But besides all that, Aidan Pearce is still a fucking killer. He's quite far from an ideal hero. He (or rather you, the player, for the most part) kills based on his beliefs of what's right and wrong. He's a madman with technological insights (via ctOS) that fuel his determinations of who deserves to die. Your actions tell the tale of whether you're a completely ruthless and chaotic vengeful asshole, or a vengeful asshole that maintains some twisted semblance of a code.

That final choice isn't so focused on redemption, just as his entire quest isn't about compassion. It's about choosing to imprint your particular morality onto the world or not. Wielding the power he has in that moment to exact revenge and satiate emotional or principled inclinations, or not.

The whole game through its use of ctOS feels like an exercise in empathy and power, whether by design or happy accident. Obviously I'm not privy to what the developers intended with this game, and can only offer an interpretation.

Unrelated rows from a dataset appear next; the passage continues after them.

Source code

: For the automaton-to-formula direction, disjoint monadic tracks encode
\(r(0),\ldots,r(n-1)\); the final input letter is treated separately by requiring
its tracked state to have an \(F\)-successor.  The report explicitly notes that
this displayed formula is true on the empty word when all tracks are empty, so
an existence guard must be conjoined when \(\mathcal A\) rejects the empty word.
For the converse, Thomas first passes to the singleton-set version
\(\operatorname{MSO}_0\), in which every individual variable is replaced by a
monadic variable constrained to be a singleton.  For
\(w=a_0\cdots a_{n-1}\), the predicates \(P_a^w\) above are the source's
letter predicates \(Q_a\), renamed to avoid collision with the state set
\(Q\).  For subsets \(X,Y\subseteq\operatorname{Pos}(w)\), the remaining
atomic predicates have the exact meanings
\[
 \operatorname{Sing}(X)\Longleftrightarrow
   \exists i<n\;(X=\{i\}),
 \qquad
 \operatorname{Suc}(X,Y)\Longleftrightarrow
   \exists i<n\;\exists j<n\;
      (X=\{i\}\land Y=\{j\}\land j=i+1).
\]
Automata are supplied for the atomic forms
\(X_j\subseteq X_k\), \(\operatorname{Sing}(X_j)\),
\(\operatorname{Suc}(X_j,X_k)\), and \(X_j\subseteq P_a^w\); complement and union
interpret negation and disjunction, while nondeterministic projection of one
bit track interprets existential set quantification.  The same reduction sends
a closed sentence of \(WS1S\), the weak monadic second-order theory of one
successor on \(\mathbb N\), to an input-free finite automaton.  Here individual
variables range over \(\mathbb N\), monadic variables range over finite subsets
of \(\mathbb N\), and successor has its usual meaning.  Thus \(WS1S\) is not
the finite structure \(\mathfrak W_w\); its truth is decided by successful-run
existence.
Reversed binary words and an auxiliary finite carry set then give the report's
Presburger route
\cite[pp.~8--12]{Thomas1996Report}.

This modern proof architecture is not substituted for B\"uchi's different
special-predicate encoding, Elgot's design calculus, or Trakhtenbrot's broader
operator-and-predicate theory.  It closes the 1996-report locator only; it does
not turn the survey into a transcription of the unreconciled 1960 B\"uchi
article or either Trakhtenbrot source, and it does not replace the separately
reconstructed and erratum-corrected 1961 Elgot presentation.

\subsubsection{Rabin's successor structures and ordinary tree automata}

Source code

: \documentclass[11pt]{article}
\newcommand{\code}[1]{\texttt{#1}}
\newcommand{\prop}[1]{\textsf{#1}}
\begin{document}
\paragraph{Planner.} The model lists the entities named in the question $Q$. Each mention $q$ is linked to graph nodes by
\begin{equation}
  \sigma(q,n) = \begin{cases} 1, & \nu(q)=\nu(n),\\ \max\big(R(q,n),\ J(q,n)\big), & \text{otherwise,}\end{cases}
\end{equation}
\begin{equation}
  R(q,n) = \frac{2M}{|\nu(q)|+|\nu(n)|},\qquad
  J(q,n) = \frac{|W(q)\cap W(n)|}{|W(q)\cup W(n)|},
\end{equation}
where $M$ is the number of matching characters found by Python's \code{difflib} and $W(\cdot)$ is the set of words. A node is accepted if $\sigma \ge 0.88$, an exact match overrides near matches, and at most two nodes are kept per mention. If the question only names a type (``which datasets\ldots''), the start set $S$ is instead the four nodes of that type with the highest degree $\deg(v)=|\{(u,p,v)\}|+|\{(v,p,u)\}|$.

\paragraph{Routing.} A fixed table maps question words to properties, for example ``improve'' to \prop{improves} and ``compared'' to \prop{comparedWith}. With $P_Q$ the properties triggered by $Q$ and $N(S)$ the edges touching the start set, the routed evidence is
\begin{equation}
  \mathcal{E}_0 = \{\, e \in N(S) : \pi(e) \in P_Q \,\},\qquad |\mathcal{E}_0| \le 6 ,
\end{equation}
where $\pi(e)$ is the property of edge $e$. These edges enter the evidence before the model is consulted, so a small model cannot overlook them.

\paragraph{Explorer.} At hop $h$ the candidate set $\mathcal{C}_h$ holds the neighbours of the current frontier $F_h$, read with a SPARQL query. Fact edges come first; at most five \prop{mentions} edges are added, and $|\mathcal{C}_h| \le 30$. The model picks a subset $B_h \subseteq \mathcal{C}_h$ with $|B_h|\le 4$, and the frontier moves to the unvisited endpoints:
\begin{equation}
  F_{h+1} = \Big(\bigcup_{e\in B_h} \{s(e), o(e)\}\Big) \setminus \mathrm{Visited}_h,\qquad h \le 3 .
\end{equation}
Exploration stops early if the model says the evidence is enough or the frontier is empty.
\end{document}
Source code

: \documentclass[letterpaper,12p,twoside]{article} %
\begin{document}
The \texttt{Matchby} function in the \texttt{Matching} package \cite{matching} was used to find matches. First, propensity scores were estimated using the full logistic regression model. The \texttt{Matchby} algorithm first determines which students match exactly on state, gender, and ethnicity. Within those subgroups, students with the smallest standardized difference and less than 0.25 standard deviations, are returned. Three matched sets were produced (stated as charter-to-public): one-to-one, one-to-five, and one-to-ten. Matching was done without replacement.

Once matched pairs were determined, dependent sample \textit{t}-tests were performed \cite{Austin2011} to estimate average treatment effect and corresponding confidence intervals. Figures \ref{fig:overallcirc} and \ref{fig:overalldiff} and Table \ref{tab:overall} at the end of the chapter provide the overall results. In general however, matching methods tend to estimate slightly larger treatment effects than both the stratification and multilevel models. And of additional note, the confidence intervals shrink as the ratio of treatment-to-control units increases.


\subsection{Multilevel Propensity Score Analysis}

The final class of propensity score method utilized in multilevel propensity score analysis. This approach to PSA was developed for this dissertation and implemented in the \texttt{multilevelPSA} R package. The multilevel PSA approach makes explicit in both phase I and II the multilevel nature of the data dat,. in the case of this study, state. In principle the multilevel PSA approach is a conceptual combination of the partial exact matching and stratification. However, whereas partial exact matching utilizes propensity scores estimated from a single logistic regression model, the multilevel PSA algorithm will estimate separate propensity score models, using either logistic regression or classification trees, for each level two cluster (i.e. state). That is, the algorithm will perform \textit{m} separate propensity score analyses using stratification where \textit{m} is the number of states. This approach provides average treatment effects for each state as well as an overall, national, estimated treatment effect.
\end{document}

If only most critics who tackle social issues in gaming could make that mental leap. Far too many just make bad-faith accusations.

But yeah, this game, its "anti-hero" protagonist, and the reactions of articles like this one remind me very much of Breaking Bad, and how many people were upset because they felt that the protagonist of that show deserved an ending much worse than the one the series ended on. They felt that the show never treated him as the bad guy he became. Meanwhile, the show's creator himself has stated that he feels the protagonist went from "good guy" to "bad guy" in the first episode.

It also reminds me of how I spent the first several hours playing GTA V with the same "don't kill civilians" mentality as I did with Watch Dogs, and then went off the rails into "fuck everybody" territory when it came time for Trevor. If Ludonarrative dissonance is a thing--and I'd say it is--then NOT killing random people while driving around in your car as Trevor would be a good example of it.